Wednesday Sep 06, 2017
Pakistan was formed in the name of providing refuge to the minorities of pre-partition India i.e. the Muslims, but the nascent country opened its doors to people of all other religions.
Although the country went on to become an Islamic republic, its minority population continued to serve and represent the country in every field, including education, arts, literature, science, and even defence.
Here is a tribute to some of those brave non-Muslim Pakistanis who put their lives on the line to defend the homeland against a mightier Indian military in the Indo-Pakistan war of 1965.
Iftikhar Janjua, who belonged to the Ahmadi faith, earned the title of ‘Hero of Rann Kutch’ after he captured the Indian part of Rann of Kutch as a Brigade Commander in April 1965, prior to the war.
Janjua was posted in Sisley, North Africa, during the Second World War. He was awarded Hilal-e-Jurrat, the second-highest military award, twice along with Sitara-e-Pakistan and Sitara-e-Quaid-e-Azam.
He lost his life defending the motherland after a helicopter crashed in Karachi during the 1971 war.
A member of the Ahmadiyya community, Lt Gen Abdul Ali Malik commanded the 24th Infantry Brigade during the Chawinda Confrontation in 1965.
Ali Malik, who hailed from Rawalpindi, was an engineer and made it to the rank of Lieutenant General. He also commanded the 8th Infantry Division in the 1971 war.
Eric Gordon Hall, known as a ‘heavy hitter’, was born in 1922 into a Christian family in Burma which later shifted to Lahore. Hall started his career as a fighter pilot and enlisted in the Royal Air Force in 1943. After partition, he decided to serve the Pakistan Air Force and was posted at PAF base in Risalpur.
During the 1947 war, Hall served in the No 6 Squadron. He eventually rose to the rank of Air Vice Marshal and Deputy Chief of Air Staff.

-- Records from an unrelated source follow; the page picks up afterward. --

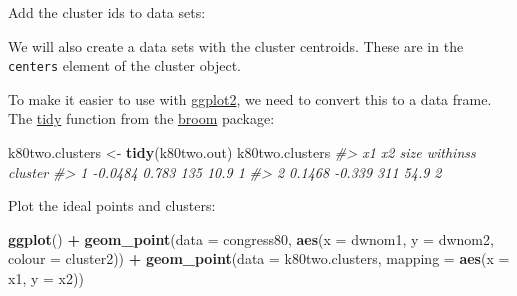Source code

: \documentclass[]{book}
\newenvironment{Shaded}{\begin{snugshade}}{\end{snugshade}}
\newcommand{\KeywordTok}[1]{\textcolor[rgb]{0.13,0.29,0.53}{\textbf{#1}}}
\newcommand{\DataTypeTok}[1]{\textcolor[rgb]{0.13,0.29,0.53}{#1}}
\newcommand{\DecValTok}[1]{\textcolor[rgb]{0.00,0.00,0.81}{#1}}
\newcommand{\StringTok}[1]{\textcolor[rgb]{0.31,0.60,0.02}{#1}}
\newcommand{\CommentTok}[1]{\textcolor[rgb]{0.56,0.35,0.01}{\textit{#1}}}
\newcommand{\OperatorTok}[1]{\textcolor[rgb]{0.81,0.36,0.00}{\textbf{#1}}}
\newcommand{\NormalTok}[1]{#1}
\theoremstyle{definition}
\theoremstyle{definition}
\theoremstyle{definition}
\theoremstyle{remark}
\begin{document}
Add the cluster ids to data sets:

\begin{Shaded}
\end{Shaded}

We will also create a data sets with the cluster centroids. These are in
the \texttt{centers} element of the cluster object.

\begin{Shaded}
\end{Shaded}

To make it easier to use with
\href{https://cran.r-project.org/package=ggplot2}{ggplot2}, we need to
convert this to a data frame. The
\href{https://www.rdocumentation.org/packages/broom/topics/tidy}{tidy}
function from the \href{https://cran.r-project.org/package=broom}{broom}
package:

\begin{Shaded}
\begin{Highlighting}[]
\NormalTok{k80two.clusters <-}\StringTok{ }\KeywordTok{tidy}\NormalTok{(k80two.out)}
\NormalTok{k80two.clusters}
\CommentTok{#>        x1     x2 size withinss cluster}
\CommentTok{#> 1 -0.0484  0.783  135     10.9       1}
\CommentTok{#> 2  0.1468 -0.339  311     54.9       2}
\end{Highlighting}
\end{Shaded}

Plot the ideal points and clusters:

\begin{Shaded}
\begin{Highlighting}[]
\KeywordTok{ggplot}\NormalTok{() }\OperatorTok{+}
\StringTok{  }\KeywordTok{geom_point}\NormalTok{(}\DataTypeTok{data =}\NormalTok{ congress80,}
             \KeywordTok{aes}\NormalTok{(}\DataTypeTok{x =}\NormalTok{ dwnom1, }\DataTypeTok{y =}\NormalTok{ dwnom2, }\DataTypeTok{colour =}\NormalTok{ cluster2)) }\OperatorTok{+}
\StringTok{  }\KeywordTok{geom_point}\NormalTok{(}\DataTypeTok{data =}\NormalTok{ k80two.clusters, }\DataTypeTok{mapping =} \KeywordTok{aes}\NormalTok{(}\DataTypeTok{x =}\NormalTok{ x1, }\DataTypeTok{y =}\NormalTok{ x2))}
\end{Highlighting}
\end{Shaded}
\end{document}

During 1965, Hall served as the founding chairman of Pakistan’s Atomic Energy Commission and planned the dramatic adventure ‘Hercules Bomber’. He received the Hilal-e-Jurat, Hilal-e-Imtiaz and Sitara-e-Jurat for his services.
Born in 1927, Air Commodore Nazir Latif was awarded Sitara-e-Jurat twice for his services in 1965 and 1971 wars.
Nazir Latif, who was born to a Christian family in Rawalpindi, was one of the most distinguished pilots in the Pakistan Air Force. He passed away in 2011.
Bestowed with the title ‘Master Fighter', Squadron Leader Peter Christy was a navigator of the 7th Bomber Squadron.
He was awarded Sitara-e-Jurat for flying B-57 during the 1965 war.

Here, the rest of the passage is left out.